On comprend pourquoi les anciens sont tant haïs, on comprend pourquoi les jeunes ne veulent plus revivre ces situations horribles, ces gardes inutiles, ces réunions ennuyeuses, ces visites médicales dévoreuses de temps, ces prescriptions abracadabrantesques, ces hospitalisations injustifiées, ces gestes barbares. Et n'oublions pas non plus les exaspérantes tâches administratives qu'il faudrait voir confier, gratuitement, cela va de soi, à un comptable, un urssafologue, un MdPHologue ou un longuemaladiologue, sans compter la prise de la pression artérielle par une infirmière diplômée d'Etat ou  l'explication de l'hemoccult dans les mêmes conditions...

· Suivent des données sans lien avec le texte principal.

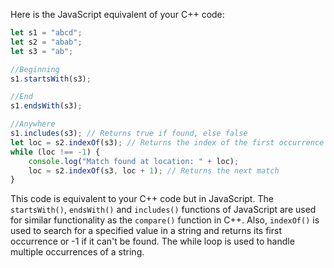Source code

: Here is the JavaScript equivalent of your C++ code:

```JavaScript
let s1 = "abcd";
let s2 = "abab";
let s3 = "ab";

//Beginning
s1.startsWith(s3);

//End
s1.endsWith(s3);

//Anywhere
s1.includes(s3); // Returns true if found, else false
let loc = s2.indexOf(s3); // Returns the index of the first occurrence of a specified value in a string
while (loc !== -1) {
    console.log("Match found at location: " + loc);
    loc = s2.indexOf(s3, loc + 1); // Returns the next match
}
```

This code is equivalent to your C++ code but in JavaScript. The `startsWith()`, `endsWith()` and `includes()` functions of JavaScript are used for similar functionality as the `compare()` function in C++. Also, `indexOf()` is used to search for a specified value in a string and returns its first occurrence or -1 if it can't be found. The while loop is used to handle multiple occurrences of a string.

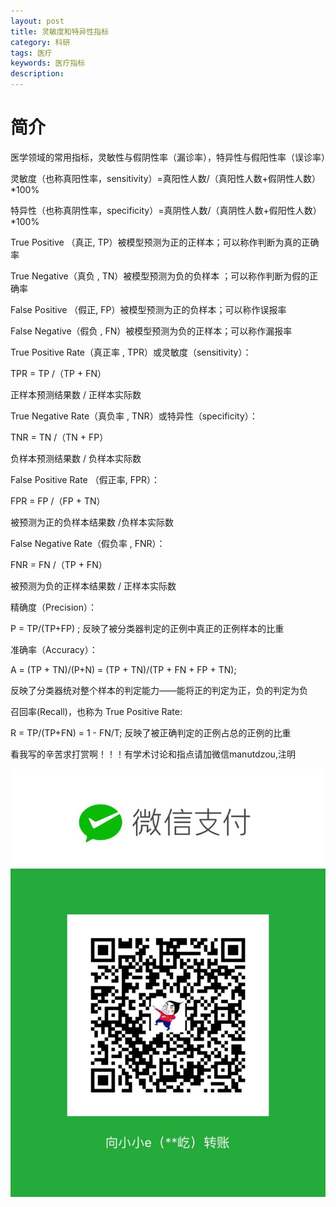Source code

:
 ```yaml
---
layout: post
title: 灵敏度和特异性指标
category: 科研
tags: 医疗
keywords: 医疗指标
description:
---
```


# 简介

医学领域的常用指标，灵敏性与假阴性率（漏诊率），特异性与假阳性率（误诊率）

灵敏度（也称真阳性率，sensitivity）=真阳性人数/（真阳性人数+假阴性人数）*100%

特异性（也称真阴性率，specificity）=真阴性人数/（真阴性人数+假阳性人数）*100%

True Positive （真正, TP）被模型预测为正的正样本；可以称作判断为真的正确率

True Negative（真负 , TN）被模型预测为负的负样本 ；可以称作判断为假的正确率

False Positive （假正, FP）被模型预测为正的负样本；可以称作误报率

False Negative（假负 , FN）被模型预测为负的正样本；可以称作漏报率

True Positive Rate（真正率 , TPR）或灵敏度（sensitivity）： 

TPR = TP /（TP + FN）

正样本预测结果数 / 正样本实际数

True Negative Rate（真负率 , TNR）或特异性（specificity）：
 
TNR = TN /（TN + FP）
 
负样本预测结果数 / 负样本实际数

False Positive Rate （假正率, FPR）：
 
FPR = FP /（FP + TN）

被预测为正的负样本结果数 /负样本实际数

False Negative Rate（假负率 , FNR）：

FNR = FN /（TP + FN） 

被预测为负的正样本结果数 / 正样本实际数

精确度（Precision）： 

P = TP/(TP+FP) ; 反映了被分类器判定的正例中真正的正例样本的比重

准确率（Accuracy）：

A = (TP + TN)/(P+N) = (TP + TN)/(TP + FN + FP + TN);

反映了分类器统对整个样本的判定能力——能将正的判定为正，负的判定为负

召回率(Recall)，也称为 True Positive Rate: 

R = TP/(TP+FN) = 1 - FN/T; 反映了被正确判定的正例占总的正例的比重

看我写的辛苦求打赏啊！！！有学术讨论和指点请加微信manutdzou,注明

![20](/public/img/pay.jpg)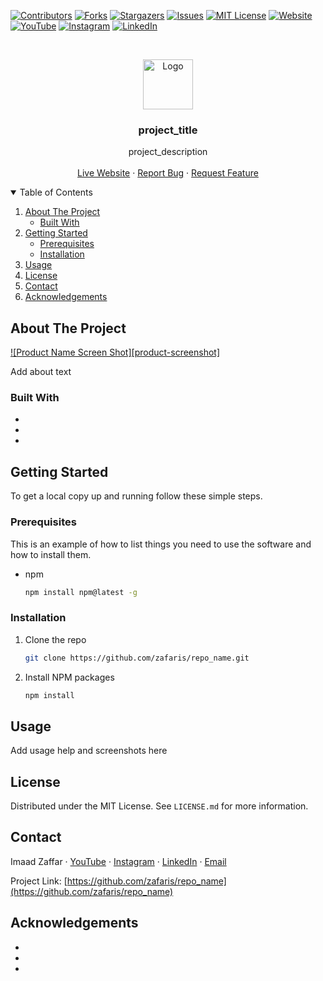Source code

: <!--
*** Thanks for checking out the Best-README-Template. If you have a suggestion
*** that would make this better, please fork the repo and create a pull request
*** or simply open an issue with the tag "enhancement".
*** Thanks again! Now go create something AMAZING! :D
***
***
***
*** To avoid retyping too much info. Do a search and replace for the following:
*** repo_name
*** project_title
*** project_description
-->

<!-- PROJECT SHIELDS -->
<!--
*** I'm using markdown "reference style" links for readability.
*** Reference links are enclosed in brackets [ ] instead of parentheses ( ).
*** See the bottom of this document for the declaration of the reference variables
*** for contributors-url, forks-url, etc. This is an optional, concise syntax you may use.
*** https://www.markdownguide.org/basic-syntax/#reference-style-links
-->

[![Contributors][contributors-shield]][contributors-url]
[![Forks][forks-shield]][forks-url]
[![Stargazers][stars-shield]][stars-url]
[![Issues][issues-shield]][issues-url]
[![MIT License][license-shield]][license-url]
[![Website][website-shield]][website-url]
[![YouTube][youtube-shield]][youtube-url]
[![Instagram][instagram-shield]][instagram-url]
[![LinkedIn][linkedin-shield]][linkedin-url]

<!-- PROJECT LOGO -->
<br />
<p align="center">
  <a href="https://github.com/zafaris/repo_name">
    <img src="images/logo.png" alt="Logo" width="80" height="80">
  </a>

  <h3 align="center">project_title</h3>

  <p align="center">
    project_description
    <br />
    <br />
    <a href="https://example.com">Live Website</a>
    ·
    <a href="https://github.com/zafaris/repo_name/issues">Report Bug</a>
    ·
    <a href="https://github.com/zafaris/repo_name/issues">Request Feature</a>
  </p>
</p>

<!-- TABLE OF CONTENTS -->
<details open="open">
  <summary>Table of Contents</summary>
  <ol>
    <li>
      <a href="#about-the-project">About The Project</a>
      <ul>
        <li><a href="#built-with">Built With</a></li>
      </ul>
    </li>
    <li>
      <a href="#getting-started">Getting Started</a>
      <ul>
        <li><a href="#prerequisites">Prerequisites</a></li>
        <li><a href="#installation">Installation</a></li>
      </ul>
    </li>
    <li><a href="#usage">Usage</a></li>
    <li><a href="#license">License</a></li>
    <li><a href="#contact">Contact</a></li>
    <li><a href="#acknowledgements">Acknowledgements</a></li>
  </ol>
</details>

<!-- ABOUT THE PROJECT -->

## About The Project

[![Product Name Screen Shot][product-screenshot]][live-website]

Add about text

### Built With

- []()
- []()
- []()

<!-- GETTING STARTED -->

## Getting Started

To get a local copy up and running follow these simple steps.

### Prerequisites

This is an example of how to list things you need to use the software and how to install them.

- npm
  ```sh
  npm install npm@latest -g
  ```

### Installation

1. Clone the repo
   ```sh
   git clone https://github.com/zafaris/repo_name.git
   ```
2. Install NPM packages
   ```sh
   npm install
   ```

<!-- USAGE EXAMPLES -->

## Usage

Add usage help and screenshots here

<!-- LICENSE -->

## License

Distributed under the MIT License. See `LICENSE.md` for more information.

<!-- Contact -->

## Contact

Imaad Zaffar
·
[YouTube][youtube-url]
·
[Instagram][instagram-url]
·
[LinkedIn][linkedin-url]
·
[Email](mailto:zafaris.dev@gmail.com)

Project Link: [https://github.com/zafaris/repo_name](https://github.com/zafaris/repo_name)

<!-- ACKNOWLEDGEMENTS -->

## Acknowledgements

- []()
- []()
- []()

<!-- MARKDOWN LINKS & IMAGES -->
<!-- https://www.markdownguide.org/basic-syntax/#reference-style-links -->

[live-website]: https://example.com

[contributors-shield]: https://img.shields.io/github/contributors/zafaris/repo.svg?style=for-the-badge
[contributors-url]: https://github.com/zafaris/repo_name/graphs/contributors
[forks-shield]: https://img.shields.io/github/forks/zafaris/repo.svg?style=for-the-badge
[forks-url]: https://github.com/zafaris/repo_name/network/members
[stars-shield]: https://img.shields.io/github/stars/zafaris/repo.svg?style=for-the-badge
[stars-url]: https://github.com/zafaris/repo_name/stargazers
[issues-shield]: https://img.shields.io/github/issues/zafaris/repo.svg?style=for-the-badge
[issues-url]: https://github.com/zafaris/repo_name/issues
[license-shield]: https://img.shields.io/github/license/zafaris/repo.svg?style=for-the-badge
[license-url]: https://github.com/zafaris/repo_name/blob/master/LICENSE.md
[website-shield]: https://img.shields.io/website?label=iszaffar.com&style=for-the-badge&url=https%3A%2F%2Fiszaffar.com
[website-url]: https://iszaffar.com
[youtube-shield]: https://img.shields.io/badge/-YouTube-red?&style=for-the-badge&logo=youtube&logoColor=white
[youtube-url]: https://www.youtube.com/channel/UCRGp4IcgPuOIJ9aIYCh2VAA
[instagram-shield]: https://img.shields.io/badge/-Instagram-purple?&style=for-the-badge&logo=instagram&logoColor=white
[instagram-url]: https://www.instagram.com/zafaris_yt
[linkedin-shield]: https://img.shields.io/badge/-LinkedIn-black.svg?style=for-the-badge&logo=linkedin&colorB=555
[linkedin-url]: https://linkedin.com/in/imaad-zaffar
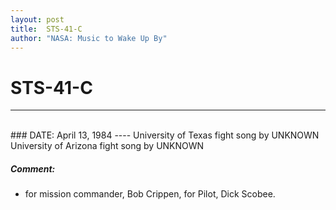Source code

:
 ```yaml
---
layout: post
title:  STS-41-C
author: "NASA: Music to Wake Up By"
---
```


# STS-41-C
----
<br/>
### DATE: April 13, 1984
----
University of Texas fight song by UNKNOWN
University of Arizona fight song by UNKNOWN

##### Comment:
* for mission commander, Bob Crippen,
for Pilot, Dick Scobee.
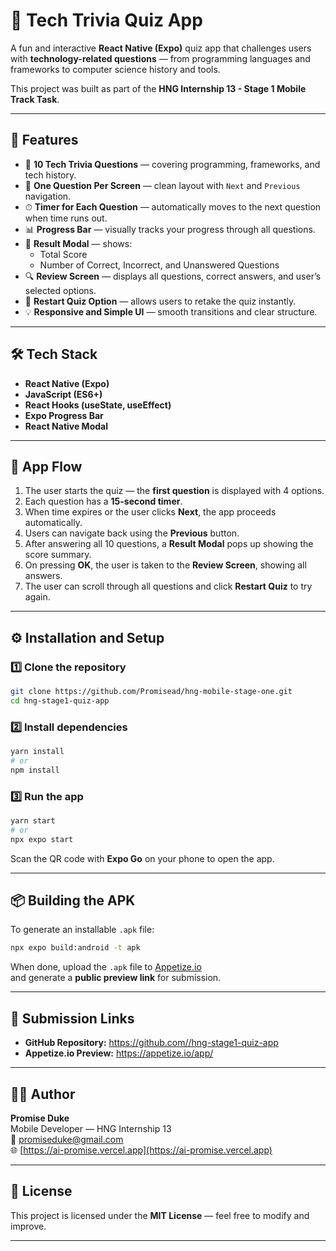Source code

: # 🧠 Tech Trivia Quiz App

A fun and interactive **React Native (Expo)** quiz app that challenges users with **technology-related questions** — from programming languages and frameworks to computer science history and tools.

This project was built as part of the **HNG Internship 13 - Stage 1 Mobile Track Task**.

---

## 🚀 Features

- 🎯 **10 Tech Trivia Questions** — covering programming, frameworks, and tech history.  
- 📱 **One Question Per Screen** — clean layout with `Next` and `Previous` navigation.  
- ⏱ **Timer for Each Question** — automatically moves to the next question when time runs out.  
- 📊 **Progress Bar** — visually tracks your progress through all questions.  
- 🧮 **Result Modal** — shows:
  - Total Score  
  - Number of Correct, Incorrect, and Unanswered Questions  
- 🔍 **Review Screen** — displays all questions, correct answers, and user’s selected options.  
- 🔁 **Restart Quiz Option** — allows users to retake the quiz instantly.  
- 💡 **Responsive and Simple UI** — smooth transitions and clear structure.

---

## 🛠️ Tech Stack

- **React Native (Expo)**
- **JavaScript (ES6+)**
- **React Hooks (useState, useEffect)**
- **Expo Progress Bar**
- **React Native Modal**

---

## 🧩 App Flow

1. The user starts the quiz — the **first question** is displayed with 4 options.  
2. Each question has a **15-second timer**.  
3. When time expires or the user clicks **Next**, the app proceeds automatically.  
4. Users can navigate back using the **Previous** button.  
5. After answering all 10 questions, a **Result Modal** pops up showing the score summary.  
6. On pressing **OK**, the user is taken to the **Review Screen**, showing all answers.  
7. The user can scroll through all questions and click **Restart Quiz** to try again.

---

## ⚙️ Installation and Setup

### 1️⃣ Clone the repository
```bash
git clone https://github.com/Promisead/hng-mobile-stage-one.git
cd hng-stage1-quiz-app
```

### 2️⃣ Install dependencies
```bash
yarn install
# or
npm install
```

### 3️⃣ Run the app
```bash
yarn start
# or
npx expo start
```

Scan the QR code with **Expo Go** on your phone to open the app.

---

## 📦 Building the APK

To generate an installable `.apk` file:

```bash
npx expo build:android -t apk
```

When done, upload the `.apk` file to [Appetize.io](https://appetize.io/upload)  
and generate a **public preview link** for submission.

---

## 🔗 Submission Links

- **GitHub Repository:** [https://github.com/<your-username>/hng-stage1-quiz-app](https://github.com/<your-username>/hng-stage1-quiz-app)  
- **Appetize.io Preview:** [https://appetize.io/app/<your-app-id>](https://appetize.io/app/<your-app-id>)

---

## 🧑‍💻 Author

**Promise Duke**  
Mobile Developer — HNG Internship 13  
📧 [promiseduke@gmail.com](mailto:promiseduke@gmail.com)  
🌐 [https://ai-promise.vercel.app](https://ai-promise.vercel.app)

---

## 📜 License

This project is licensed under the **MIT License** — feel free to modify and improve.

---

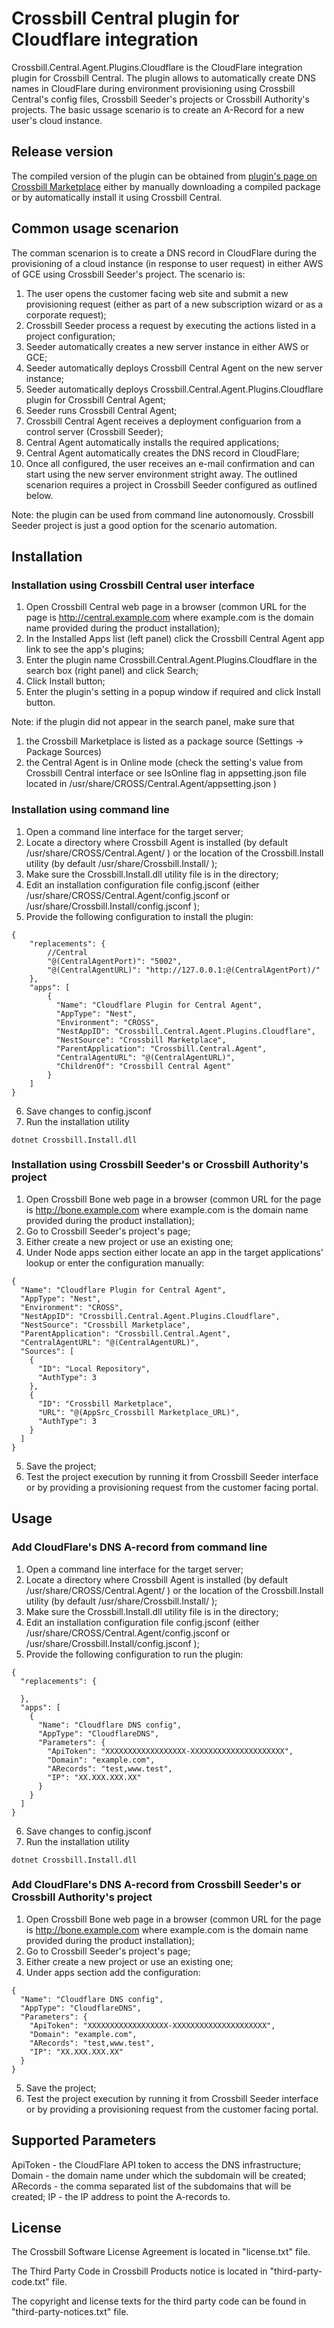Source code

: # Crossbill Central plugin for Cloudflare integration

Crossbill.Central.Agent.Plugins.Cloudflare is the CloudFlare integration plugin for Crossbill Central. The plugin allows to automatically create DNS names in CloudFlare during environment provisioning using Crossbill Central's config files, Crossbill Seeder's projects or Crossbill Authority's projects. The basic ussage scenario is to create an A-Record for a new user's cloud instance.

## Release version

The compiled version of the plugin can be obtained from [plugin's page on Crossbill Marketplace](https://marketplace.crossbillsoftware.com/en/Apps/Details/Crossbill.Central.Agent.Plugins.Cloudflare/) either by manually downloading a compiled package or by automatically install it using Crossbill Central.

## Common usage scenarion
The comman scenarion is to create a DNS record in CloudFlare during the provisioning of a cloud instance (in response to user request) in either AWS of GCE using Crossbill Seeder's project. The scenario is:
1. The user opens the customer facing web site and submit a new provisioning request (either as part of a new subscription wizard or as a corporate request);
2. Crossbill Seeder process a request by executing the actions listed in a project configuration;
3. Seeder automatically creates a new server instance in either AWS or GCE;
4. Seeder automatically deploys Crossbill Central Agent on the new server instance;
5. Seeder automatically deploys Crossbill.Central.Agent.Plugins.Cloudflare plugin for Crossbill Central Agent;
6. Seeder runs Crossbill Central Agent;
7. Crossbill Central Agent receives a deployment configuarion from a control server (Crossbill Seeder);
8. Central Agent automatically installs the required applications;
9. Central Agent automatically creates the DNS record in CloudFlare;
10. Once all configured, the user receives an e-mail confirmation and can start using the new server environment stright away.
The outlined scenarion requires a project in Crossbill Seeder configured as outlined below.

Note: the plugin can be used from command line autonomously. Crossbill Seeder project is just a good option for the scenario automation.


## Installation
### Installation using Crossbill Central user interface
1. Open Crossbill Central web page in a browser (common URL for the page is http://central.example.com where example.com is the domain name provided during the product installation);
2. In the Installed Apps list (left panel) click the Crossbill Central Agent app link to see the app's plugins;
3. Enter the plugin name Crossbill.Central.Agent.Plugins.Cloudflare in the search box (right panel) and click Search;
4. Click Install button;
5. Enter the plugin's setting in a popup window if required and click Install button.

Note: if the plugin did not appear in the search panel, make sure that
1. the Crossbill Marketplace is listed as a package source (Settings -> Package Sources)
2. the Central Agent is in Online mode (check the setting's value from Crossbill Central interface or see IsOnline flag in appsetting.json file located in /usr/share/CROSS/Central.Agent/appsetting.json )

### Installation using command line
1. Open a command line interface for the target server;
2. Locate a directory where Crossbill Agent is installed (by default /usr/share/CROSS/Central.Agent/ ) or the location of the Crossbill.Install utility (by default /usr/share/Crossbill.Install/ );
3. Make sure the Crossbill.Install.dll utility file is in the directory;
4. Edit an installation configuration file config.jsconf (either /usr/share/CROSS/Central.Agent/config.jsconf or /usr/share/Crossbill.Install/config.jsconf );
5. Provide the following configuration to install the plugin:
```
{
    "replacements": {
        //Central
        "@(CentralAgentPort)": "5002",
        "@(CentralAgentURL)": "http://127.0.0.1:@(CentralAgentPort)/"
    },
    "apps": [
		{
		  "Name": "Cloudflare Plugin for Central Agent",
		  "AppType": "Nest",
		  "Environment": "CROSS",
		  "NestAppID": "Crossbill.Central.Agent.Plugins.Cloudflare",
		  "NestSource": "Crossbill Marketplace",
		  "ParentApplication": "Crossbill.Central.Agent",
		  "CentralAgentURL": "@(CentralAgentURL)",
          "ChildrenOf": "Crossbill Central Agent"
		}
	]
}
```
6. Save changes to config.jsconf
7. Run the installation utility
```
dotnet Crossbill.Install.dll
```

### Installation using Crossbill Seeder's or Crossbill Authority's project
1. Open Crossbill Bone web page in a browser (common URL for the page is http://bone.example.com where example.com is the domain name provided during the product installation);
2. Go to Crossbill Seeder's project's page;
3. Either create a new project or use an existing one;
4. Under Node apps section either locate an app in the target applications' lookup or enter the configuration manually:
```
{
  "Name": "Cloudflare Plugin for Central Agent",
  "AppType": "Nest",
  "Environment": "CROSS",
  "NestAppID": "Crossbill.Central.Agent.Plugins.Cloudflare",
  "NestSource": "Crossbill Marketplace",
  "ParentApplication": "Crossbill.Central.Agent",
  "CentralAgentURL": "@(CentralAgentURL)",
  "Sources": [
	{
	  "ID": "Local Repository",
	  "AuthType": 3
	},
	{
	  "ID": "Crossbill Marketplace",
	  "URL": "@(AppSrc_Crossbill Marketplace_URL)",
	  "AuthType": 3
	}
  ]
}
```
5. Save the project;
6. Test the project execution by running it from Crossbill Seeder interface or by providing a provisioning request from the customer facing portal.

## Usage
### Add CloudFlare's DNS A-record from command line
1. Open a command line interface for the target server;
2. Locate a directory where Crossbill Agent is installed (by default /usr/share/CROSS/Central.Agent/ ) or the location of the Crossbill.Install utility (by default /usr/share/Crossbill.Install/ );
3. Make sure the Crossbill.Install.dll utility file is in the directory;
4. Edit an installation configuration file config.jsconf (either /usr/share/CROSS/Central.Agent/config.jsconf or /usr/share/Crossbill.Install/config.jsconf );
5. Provide the following configuration to run the plugin:
```
{
  "replacements": {
    
  },
  "apps": [
    {
      "Name": "Cloudflare DNS config",
      "AppType": "CloudflareDNS",
      "Parameters": {
        "ApiToken": "XXXXXXXXXXXXXXXXXX-XXXXXXXXXXXXXXXXXXXXX",
        "Domain": "example.com",
        "ARecords": "test,www.test",
        "IP": "XX.XXX.XXX.XX"
      }
    }
  ]
}
```
6. Save changes to config.jsconf
7. Run the installation utility
```
dotnet Crossbill.Install.dll
```

### Add CloudFlare's DNS A-record from Crossbill Seeder's or Crossbill Authority's project
1. Open Crossbill Bone web page in a browser (common URL for the page is http://bone.example.com where example.com is the domain name provided during the product installation);
2. Go to Crossbill Seeder's project's page;
3. Either create a new project or use an existing one;
4. Under apps section add the configuration:
```
{
  "Name": "Cloudflare DNS config",
  "AppType": "CloudflareDNS",
  "Parameters": {
	"ApiToken": "XXXXXXXXXXXXXXXXXX-XXXXXXXXXXXXXXXXXXXXX",
	"Domain": "example.com",
	"ARecords": "test,www.test",
	"IP": "XX.XXX.XXX.XX"
  }
}
```
5. Save the project;
6. Test the project execution by running it from Crossbill Seeder interface or by providing a provisioning request from the customer facing portal.

## Supported Parameters
ApiToken - the CloudFlare API token to access the DNS infrastructure;
Domain - the domain name under which the subdomain will be created;
ARecords - the comma separated list of the subdomains that will be created;
IP - the IP address to point the A-records to.

## License

The Crossbill Software License Agreement is located in "license.txt" file.

The Third Party Code in Crossbill Products notice is located in "third-party-code.txt" file.

The copyright and license texts for the third party code can be found in "third-party-notices.txt" file.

Les jeunes ont raison de préférer l'existence plus exaltante des vrais spécialistes, des cardiologues interventionnistes, des rythmologues, des neurogériatres prescripteurs d'anti Alzheimer, des algologues prescripteurs de lyrica, des ophtalmologistes cataractectomisants, des chirurgiens bariatriques, des coelioscopistes de tout poil, des arthroscopistes de tout acabit, voire des capillaro-greffeurs, des prothéseurs de seins, des diabétologues glitazolinés,  des addictologues les bras remplis de méthadone, de subutex, et bientôt de baclofène, des sidéologues CD4ophiles, des liposucceurs agréés, des sectoristes deux, des dépasseurs d'honoraires, des fibrocoloscopistes, des racleurs itératifs de prostate, des poseurs de plaques abdominales, des périduralistes, des yoyoteurs transtympaniques ou des myringoplasteurs émérites, des anti hypertensologues sartanophiles, des néphrologues inhibosartanobloqueurs, des ORL vastarologues et / ou bétaserquiens, des oncologues de première, deuxième ou troisième ligne, des pneumo nodulologues, des arthroscannerologues,  ...
A moins qu'ils ne veuillent, nos jeunes internes, pour éviter le déshonneur des rhumes, des bouchons de cerumen, du P4P, de la rémunération à l'acte, des hernies inguinales ou des "boutons" non identifiés ou des plaques dans le même métal, être vraiment des salariés comptant les jours d'arrêt de travail à la CPAM, vérifiant que les recos de l'HAS ont été suivies, ou décidant d'une longue maladie ou d'une invalidité, des salariés recherchant l'albumine dans les urines, les conflits du travail ou refaisant le monde de l'ergonomie dans les entreprises, ou cochant des MP sur une liste, ou harcelant les harceleurs, des salariés vaccinant sous l'égide d'Infovac les enfants des prolétaires dans les PMI en leur collant des bécégéites non déclarés dans les CRPV, des salariés comptant les décès de la grippe dans les ARS ou enquêtant sur les maltraitances dans les EHPAD ou... des capillarogreffeurs devenus ministres du budget ou des découvreurs du traitement du sida devenant pharmacologues ou des pandemrixologues refusant le zolpidem mais acceptant la narcolepsie...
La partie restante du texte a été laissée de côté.